Llevamos tres años pagando una hipoteca a 20 años. Estamos cansados de estar mudándonos continuamente por tener que alquilar pisos y por eso decidimos que lo mejor era instalarnos de una vez en una casa propia, aunque suponga una cuota mensual más alta en euros. Aunque trabajemos durante todo el verano, no podemos permitirnos irnos de vacaciones con lo que nos queda al mes después de pagar la hipoteca. Además, como en verano los niños no tienen colegio, no hay nadie que pueda quedarse con ellos mientras trabajamos. Al menos así sabemos que durante esos días de calor están seguros y a salvo en casa, que es donde deben estar.

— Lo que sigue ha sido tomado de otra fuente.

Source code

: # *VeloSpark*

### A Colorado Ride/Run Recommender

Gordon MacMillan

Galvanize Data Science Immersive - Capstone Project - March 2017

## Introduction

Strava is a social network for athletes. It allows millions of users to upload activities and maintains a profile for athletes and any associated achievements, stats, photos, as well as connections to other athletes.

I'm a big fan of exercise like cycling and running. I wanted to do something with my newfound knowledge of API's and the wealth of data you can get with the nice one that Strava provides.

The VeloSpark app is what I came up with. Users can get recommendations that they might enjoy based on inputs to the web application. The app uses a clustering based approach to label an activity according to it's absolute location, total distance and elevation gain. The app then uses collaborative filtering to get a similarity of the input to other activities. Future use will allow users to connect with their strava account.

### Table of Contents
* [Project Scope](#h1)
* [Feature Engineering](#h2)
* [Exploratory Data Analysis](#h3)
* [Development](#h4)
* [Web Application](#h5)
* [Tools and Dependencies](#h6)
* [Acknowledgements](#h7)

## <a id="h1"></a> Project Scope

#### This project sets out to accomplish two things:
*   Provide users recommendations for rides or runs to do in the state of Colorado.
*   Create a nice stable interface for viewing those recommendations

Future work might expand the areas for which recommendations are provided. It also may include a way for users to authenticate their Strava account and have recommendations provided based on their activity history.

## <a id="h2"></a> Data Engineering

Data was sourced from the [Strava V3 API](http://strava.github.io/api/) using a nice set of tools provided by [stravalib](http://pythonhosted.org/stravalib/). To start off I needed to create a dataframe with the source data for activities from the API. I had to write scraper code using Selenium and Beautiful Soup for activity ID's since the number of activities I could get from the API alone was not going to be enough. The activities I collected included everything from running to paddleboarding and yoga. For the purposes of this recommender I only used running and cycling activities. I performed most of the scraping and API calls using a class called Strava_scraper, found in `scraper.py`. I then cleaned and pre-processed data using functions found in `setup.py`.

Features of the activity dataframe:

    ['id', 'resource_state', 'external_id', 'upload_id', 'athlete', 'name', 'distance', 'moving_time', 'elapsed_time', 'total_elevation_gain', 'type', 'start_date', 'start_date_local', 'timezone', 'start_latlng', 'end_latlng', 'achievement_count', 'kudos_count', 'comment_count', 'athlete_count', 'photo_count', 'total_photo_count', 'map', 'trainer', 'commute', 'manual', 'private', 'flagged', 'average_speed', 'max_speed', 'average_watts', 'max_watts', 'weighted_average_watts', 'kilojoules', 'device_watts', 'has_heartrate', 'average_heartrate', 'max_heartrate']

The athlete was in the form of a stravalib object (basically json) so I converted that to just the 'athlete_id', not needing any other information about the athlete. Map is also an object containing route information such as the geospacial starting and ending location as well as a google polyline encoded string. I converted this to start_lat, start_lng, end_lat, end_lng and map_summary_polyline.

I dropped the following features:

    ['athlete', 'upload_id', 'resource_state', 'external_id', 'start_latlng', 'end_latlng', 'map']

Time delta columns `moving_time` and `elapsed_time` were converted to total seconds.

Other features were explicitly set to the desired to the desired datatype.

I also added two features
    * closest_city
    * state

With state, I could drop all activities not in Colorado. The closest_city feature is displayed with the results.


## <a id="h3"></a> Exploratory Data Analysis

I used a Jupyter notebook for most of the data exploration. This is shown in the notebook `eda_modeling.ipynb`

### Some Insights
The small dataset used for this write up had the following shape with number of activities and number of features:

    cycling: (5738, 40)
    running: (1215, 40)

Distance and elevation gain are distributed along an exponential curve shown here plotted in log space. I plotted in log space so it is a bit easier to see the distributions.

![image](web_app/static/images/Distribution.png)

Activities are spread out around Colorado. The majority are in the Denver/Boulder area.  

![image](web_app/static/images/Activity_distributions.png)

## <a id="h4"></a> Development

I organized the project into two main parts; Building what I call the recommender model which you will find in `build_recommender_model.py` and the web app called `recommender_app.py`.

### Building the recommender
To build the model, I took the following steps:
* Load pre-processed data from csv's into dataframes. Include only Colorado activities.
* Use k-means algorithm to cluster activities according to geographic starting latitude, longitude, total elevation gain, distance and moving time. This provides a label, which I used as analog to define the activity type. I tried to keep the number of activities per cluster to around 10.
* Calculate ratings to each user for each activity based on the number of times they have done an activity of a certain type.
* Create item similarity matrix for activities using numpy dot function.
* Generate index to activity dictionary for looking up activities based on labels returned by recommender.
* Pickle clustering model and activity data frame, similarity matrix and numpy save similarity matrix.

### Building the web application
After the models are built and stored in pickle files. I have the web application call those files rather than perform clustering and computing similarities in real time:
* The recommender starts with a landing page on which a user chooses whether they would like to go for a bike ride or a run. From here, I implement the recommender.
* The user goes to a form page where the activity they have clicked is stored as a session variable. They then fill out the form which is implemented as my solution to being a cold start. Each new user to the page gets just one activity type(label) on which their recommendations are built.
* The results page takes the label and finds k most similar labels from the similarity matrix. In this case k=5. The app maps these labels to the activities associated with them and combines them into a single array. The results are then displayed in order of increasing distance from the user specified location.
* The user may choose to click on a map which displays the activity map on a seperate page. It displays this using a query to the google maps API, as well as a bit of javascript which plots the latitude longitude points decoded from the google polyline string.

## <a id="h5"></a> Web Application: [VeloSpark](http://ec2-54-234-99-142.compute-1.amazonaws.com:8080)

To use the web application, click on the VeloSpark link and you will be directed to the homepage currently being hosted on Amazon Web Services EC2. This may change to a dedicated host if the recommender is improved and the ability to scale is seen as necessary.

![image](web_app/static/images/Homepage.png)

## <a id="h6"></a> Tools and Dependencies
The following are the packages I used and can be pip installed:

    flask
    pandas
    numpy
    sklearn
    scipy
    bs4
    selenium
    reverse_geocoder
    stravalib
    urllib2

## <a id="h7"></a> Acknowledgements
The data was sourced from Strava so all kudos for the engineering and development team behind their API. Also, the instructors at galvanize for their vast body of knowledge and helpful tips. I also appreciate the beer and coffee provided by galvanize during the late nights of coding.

Mi suegra nos ha repetido que le gustaría estar con los nietos en verano. Ahora, estando ya jubilada, tiene mucho más tiempo para disfrutar con ellos y a nosotros también nos viene bien. Cada vez que empieza el verano y vamos a casa de la madre de mi marido, solemos llevar la compra semanal y también le damos algo de dinero para caprichos especiales para los niños. Ella nunca gasta de su pensión para los nietos; siempre nos dice que su pensión no le da para mucho. Normalmente le damos el dinero en mano, que sigue siendo más económico que contratar a una niñera, y todos estamos satisfechos con el arreglo.
Sin embargo, el hermano de mi marido, que también tiene tres hijos, decidió este año llevar a sus hijos a casa de la abuela. Sus niños son más revoltosos y menores que los nuestros, así que requieren atención constante. Lo malo es que su hermano no les trajo ni alimento ni dinero; de hecho, hemos tenido que alimentarlos nosotros con nuestro propio dinero.
Es normal sentirse así. En varias ocasiones he pedido a mi marido que hable con su hermano sobre el tema, pero él nunca quiere y evita discutir. ¿Por qué tengo yo que trabajar más para que otros críen a sus hijos? ¿Cuál sería la mejor forma de hablar con él sin que acabemos discutiendo?